▸ WHAT YOU WILL DO: Print exactly the lines below between the line holding "以上でdynamodbテーブルのスキャンとクエリの基本的な使い方は完了です。" and the line holding "### Security Considerations", inclusive, and nothing more.

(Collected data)
/---
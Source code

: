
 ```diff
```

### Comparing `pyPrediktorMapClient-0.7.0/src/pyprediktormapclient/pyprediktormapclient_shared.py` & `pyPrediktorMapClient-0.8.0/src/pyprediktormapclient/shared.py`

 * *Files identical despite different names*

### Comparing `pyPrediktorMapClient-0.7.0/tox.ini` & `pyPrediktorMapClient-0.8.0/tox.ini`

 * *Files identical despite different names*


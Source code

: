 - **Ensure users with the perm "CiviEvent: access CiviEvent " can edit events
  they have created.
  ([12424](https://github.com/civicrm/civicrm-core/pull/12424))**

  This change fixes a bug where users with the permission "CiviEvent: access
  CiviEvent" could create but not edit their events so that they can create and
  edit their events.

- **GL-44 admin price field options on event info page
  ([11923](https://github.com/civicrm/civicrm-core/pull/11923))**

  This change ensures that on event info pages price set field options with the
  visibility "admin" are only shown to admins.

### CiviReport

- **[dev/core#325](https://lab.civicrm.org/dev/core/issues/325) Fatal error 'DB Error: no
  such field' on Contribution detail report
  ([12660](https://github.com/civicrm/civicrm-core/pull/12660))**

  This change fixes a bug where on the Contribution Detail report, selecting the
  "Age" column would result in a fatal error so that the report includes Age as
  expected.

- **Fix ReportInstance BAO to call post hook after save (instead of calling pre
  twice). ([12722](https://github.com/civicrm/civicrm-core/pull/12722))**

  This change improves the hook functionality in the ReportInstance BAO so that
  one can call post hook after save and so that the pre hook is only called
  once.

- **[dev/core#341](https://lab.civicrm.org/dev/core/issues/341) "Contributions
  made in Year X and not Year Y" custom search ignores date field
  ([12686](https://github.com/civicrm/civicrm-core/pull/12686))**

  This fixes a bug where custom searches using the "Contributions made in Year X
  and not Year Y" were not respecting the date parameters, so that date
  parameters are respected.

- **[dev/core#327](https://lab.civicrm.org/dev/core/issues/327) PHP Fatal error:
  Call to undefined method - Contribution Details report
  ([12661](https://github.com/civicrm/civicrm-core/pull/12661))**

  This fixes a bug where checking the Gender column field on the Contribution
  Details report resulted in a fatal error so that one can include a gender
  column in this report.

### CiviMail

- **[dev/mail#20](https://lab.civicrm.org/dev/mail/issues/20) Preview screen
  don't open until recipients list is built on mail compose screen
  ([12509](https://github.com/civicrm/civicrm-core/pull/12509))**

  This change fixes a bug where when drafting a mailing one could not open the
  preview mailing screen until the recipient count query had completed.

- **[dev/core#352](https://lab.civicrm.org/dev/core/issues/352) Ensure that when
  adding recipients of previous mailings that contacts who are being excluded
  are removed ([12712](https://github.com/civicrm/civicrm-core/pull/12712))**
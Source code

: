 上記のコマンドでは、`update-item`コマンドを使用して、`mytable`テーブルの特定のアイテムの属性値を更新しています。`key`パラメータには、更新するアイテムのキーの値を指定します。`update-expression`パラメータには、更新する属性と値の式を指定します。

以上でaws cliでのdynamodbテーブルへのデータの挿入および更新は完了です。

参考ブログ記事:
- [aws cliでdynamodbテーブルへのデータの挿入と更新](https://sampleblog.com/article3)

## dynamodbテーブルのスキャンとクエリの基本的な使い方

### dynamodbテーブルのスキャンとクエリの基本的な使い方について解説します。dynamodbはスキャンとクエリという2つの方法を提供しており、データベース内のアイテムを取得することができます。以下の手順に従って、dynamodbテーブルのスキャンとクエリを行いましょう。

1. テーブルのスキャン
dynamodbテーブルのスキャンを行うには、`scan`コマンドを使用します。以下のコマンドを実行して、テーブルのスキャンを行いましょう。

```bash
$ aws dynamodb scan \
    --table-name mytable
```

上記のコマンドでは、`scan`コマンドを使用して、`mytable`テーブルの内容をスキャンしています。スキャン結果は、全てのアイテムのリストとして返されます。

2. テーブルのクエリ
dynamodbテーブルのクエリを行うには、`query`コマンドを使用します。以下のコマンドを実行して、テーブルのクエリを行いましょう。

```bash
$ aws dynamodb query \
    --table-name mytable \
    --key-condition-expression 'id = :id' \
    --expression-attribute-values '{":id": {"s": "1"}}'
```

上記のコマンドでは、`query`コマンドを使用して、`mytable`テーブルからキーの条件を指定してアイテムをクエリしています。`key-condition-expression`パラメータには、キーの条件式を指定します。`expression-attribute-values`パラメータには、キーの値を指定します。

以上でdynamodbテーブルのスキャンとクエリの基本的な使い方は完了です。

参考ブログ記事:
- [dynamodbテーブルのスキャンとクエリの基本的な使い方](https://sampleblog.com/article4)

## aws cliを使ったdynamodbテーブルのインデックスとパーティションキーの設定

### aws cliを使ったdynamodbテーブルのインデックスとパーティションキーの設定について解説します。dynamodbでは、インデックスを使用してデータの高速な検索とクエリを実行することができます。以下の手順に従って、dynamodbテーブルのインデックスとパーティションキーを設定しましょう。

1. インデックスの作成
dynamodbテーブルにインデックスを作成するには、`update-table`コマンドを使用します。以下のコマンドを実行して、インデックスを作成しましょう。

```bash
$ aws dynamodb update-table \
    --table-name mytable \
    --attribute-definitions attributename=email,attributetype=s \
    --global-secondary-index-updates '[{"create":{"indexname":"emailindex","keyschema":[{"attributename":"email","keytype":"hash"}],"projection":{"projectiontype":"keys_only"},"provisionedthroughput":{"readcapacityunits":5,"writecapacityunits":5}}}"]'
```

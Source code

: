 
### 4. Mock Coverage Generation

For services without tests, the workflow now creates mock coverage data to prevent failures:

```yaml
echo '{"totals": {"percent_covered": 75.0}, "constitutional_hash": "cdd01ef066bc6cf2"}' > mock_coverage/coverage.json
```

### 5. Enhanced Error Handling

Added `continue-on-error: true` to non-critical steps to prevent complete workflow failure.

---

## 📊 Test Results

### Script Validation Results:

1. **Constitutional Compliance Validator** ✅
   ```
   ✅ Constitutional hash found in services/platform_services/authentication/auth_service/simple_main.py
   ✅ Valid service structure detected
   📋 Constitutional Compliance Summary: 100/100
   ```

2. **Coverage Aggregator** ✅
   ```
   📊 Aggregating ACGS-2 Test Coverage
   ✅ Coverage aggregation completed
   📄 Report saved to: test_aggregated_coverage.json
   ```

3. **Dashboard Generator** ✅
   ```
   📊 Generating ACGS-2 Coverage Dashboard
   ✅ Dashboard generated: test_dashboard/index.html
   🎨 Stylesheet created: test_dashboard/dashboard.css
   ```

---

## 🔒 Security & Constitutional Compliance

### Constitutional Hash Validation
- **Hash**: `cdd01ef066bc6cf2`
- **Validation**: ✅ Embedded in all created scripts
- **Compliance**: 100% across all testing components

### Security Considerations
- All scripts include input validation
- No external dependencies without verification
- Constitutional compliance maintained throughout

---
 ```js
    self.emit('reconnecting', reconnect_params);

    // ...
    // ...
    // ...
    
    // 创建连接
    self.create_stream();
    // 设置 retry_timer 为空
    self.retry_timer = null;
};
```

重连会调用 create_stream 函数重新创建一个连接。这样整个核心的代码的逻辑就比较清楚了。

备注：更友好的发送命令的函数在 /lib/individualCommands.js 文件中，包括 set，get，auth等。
\---
▸ ANSWER FOR THE TASK:
以上でdynamodbテーブルのスキャンとクエリの基本的な使い方は完了です。

参考ブログ記事:
- [dynamodbテーブルのスキャンとクエリの基本的な使い方](https://sampleblog.com/article4)

## aws cliを使ったdynamodbテーブルのインデックスとパーティションキーの設定

### aws cliを使ったdynamodbテーブルのインデックスとパーティションキーの設定について解説します。dynamodbでは、インデックスを使用してデータの高速な検索とクエリを実行することができます。以下の手順に従って、dynamodbテーブルのインデックスとパーティションキーを設定しましょう。

1. インデックスの作成
dynamodbテーブルにインデックスを作成するには、`update-table`コマンドを使用します。以下のコマンドを実行して、インデックスを作成しましょう。

```bash
$ aws dynamodb update-table \
    --table-name mytable \
    --attribute-definitions attributename=email,attributetype=s \
    --global-secondary-index-updates '[{"create":{"indexname":"emailindex","keyschema":[{"attributename":"email","keytype":"hash"}],"projection":{"projectiontype":"keys_only"},"provisionedthroughput":{"readcapacityunits":5,"writecapacityunits":5}}}"]'
```

Source code

: 
### 4. Mock Coverage Generation

For services without tests, the workflow now creates mock coverage data to prevent failures:

```yaml
echo '{"totals": {"percent_covered": 75.0}, "constitutional_hash": "cdd01ef066bc6cf2"}' > mock_coverage/coverage.json
```

### 5. Enhanced Error Handling

Added `continue-on-error: true` to non-critical steps to prevent complete workflow failure.

---

## 📊 Test Results

### Script Validation Results:

1. **Constitutional Compliance Validator** ✅
   ```
   ✅ Constitutional hash found in services/platform_services/authentication/auth_service/simple_main.py
   ✅ Valid service structure detected
   📋 Constitutional Compliance Summary: 100/100
   ```

2. **Coverage Aggregator** ✅
   ```
   📊 Aggregating ACGS-2 Test Coverage
   ✅ Coverage aggregation completed
   📄 Report saved to: test_aggregated_coverage.json
   ```

3. **Dashboard Generator** ✅
   ```
   📊 Generating ACGS-2 Coverage Dashboard
   ✅ Dashboard generated: test_dashboard/index.html
   🎨 Stylesheet created: test_dashboard/dashboard.css
   ```

---

## 🔒 Security & Constitutional Compliance

### Constitutional Hash Validation
- **Hash**: `cdd01ef066bc6cf2`
- **Validation**: ✅ Embedded in all created scripts
- **Compliance**: 100% across all testing components

### Security Considerations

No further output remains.